Provided entries: Begin

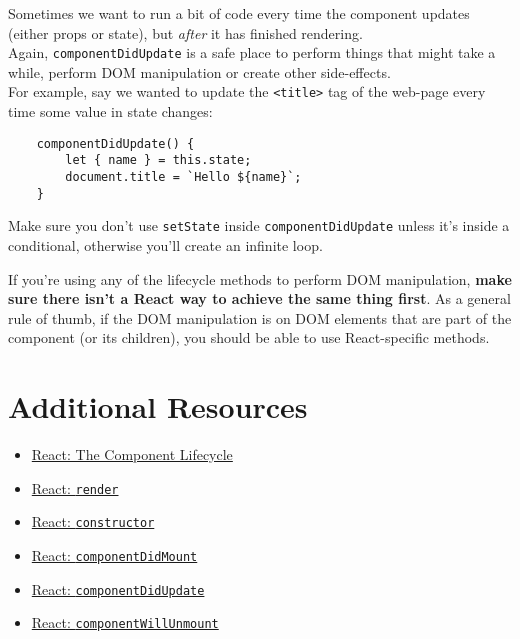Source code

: Sometimes we want to run a bit of code every time the component updates (either props or state), but \textit{after} it has finished rendering.
\\

Again, \texttt{componentDidUpdate} is a safe place to perform things that might take a while, perform DOM manipulation or create other side-effects.
\\

For example, say we wanted to update the \texttt{<title>} tag of the web-page every time some value in state changes:

\begin{verbatim}
    componentDidUpdate() {
        let { name } = this.state;
        document.title = `Hello ${name}`;
    }
\end{verbatim}

Make sure you don't use \texttt{setState} inside \texttt{componentDidUpdate} unless it's inside a conditional, otherwise you'll create an infinite loop.

\hr

If you're  using any of the lifecycle methods to perform DOM manipulation, \textbf{make sure there isn't a React way to achieve the same thing first}. As a general rule of thumb, if the DOM manipulation is on DOM elements that are part of the component (or its children), you should be able to use React-specific methods.



\section{Additional Resources}

\begin{itemize}[leftmargin=*]
    \item \href{https://reactjs.org/docs/react-component.html#the-component-lifecycle}{React: The Component Lifecycle}
    \item \href{https://reactjs.org/docs/react-component.html#render}{React: \texttt{render}}
    \item \href{https://reactjs.org/docs/react-component.html#constructor}{React: \texttt{constructor}}
    \item \href{https://reactjs.org/docs/react-component.html#componentdidmount}{React: \texttt{componentDidMount}}
    \item \href{https://reactjs.org/docs/react-component.html#componentdidupdate}{React: \texttt{componentDidUpdate}}
    \item \href{https://reactjs.org/docs/react-component.html#componentwillunmount}{React: \texttt{componentWillUnmount}}
\end{itemize}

Provided entries: End

Although the records contain pictures, the copy should consist of their text alone, reproduced exactly.

Source code

: Sometimes we want to run a bit of code every time the component updates (either props or state), but \textit{after} it has finished rendering.
\\

Again, \texttt{componentDidUpdate} is a safe place to perform things that might take a while, perform DOM manipulation or create other side-effects.
\\

For example, say we wanted to update the \texttt{<title>} tag of the web-page every time some value in state changes:

\begin{verbatim}
    componentDidUpdate() {
        let { name } = this.state;
        document.title = `Hello ${name}`;
    }
\end{verbatim}

Make sure you don't use \texttt{setState} inside \texttt{componentDidUpdate} unless it's inside a conditional, otherwise you'll create an infinite loop.

\hr

If you're  using any of the lifecycle methods to perform DOM manipulation, \textbf{make sure there isn't a React way to achieve the same thing first}. As a general rule of thumb, if the DOM manipulation is on DOM elements that are part of the component (or its children), you should be able to use React-specific methods.



\section{Additional Resources}

\begin{itemize}[leftmargin=*]
    \item \href{https://reactjs.org/docs/react-component.html#the-component-lifecycle}{React: The Component Lifecycle}
    \item \href{https://reactjs.org/docs/react-component.html#render}{React: \texttt{render}}
    \item \href{https://reactjs.org/docs/react-component.html#constructor}{React: \texttt{constructor}}
    \item \href{https://reactjs.org/docs/react-component.html#componentdidmount}{React: \texttt{componentDidMount}}
    \item \href{https://reactjs.org/docs/react-component.html#componentdidupdate}{React: \texttt{componentDidUpdate}}
    \item \href{https://reactjs.org/docs/react-component.html#componentwillunmount}{React: \texttt{componentWillUnmount}}
\end{itemize}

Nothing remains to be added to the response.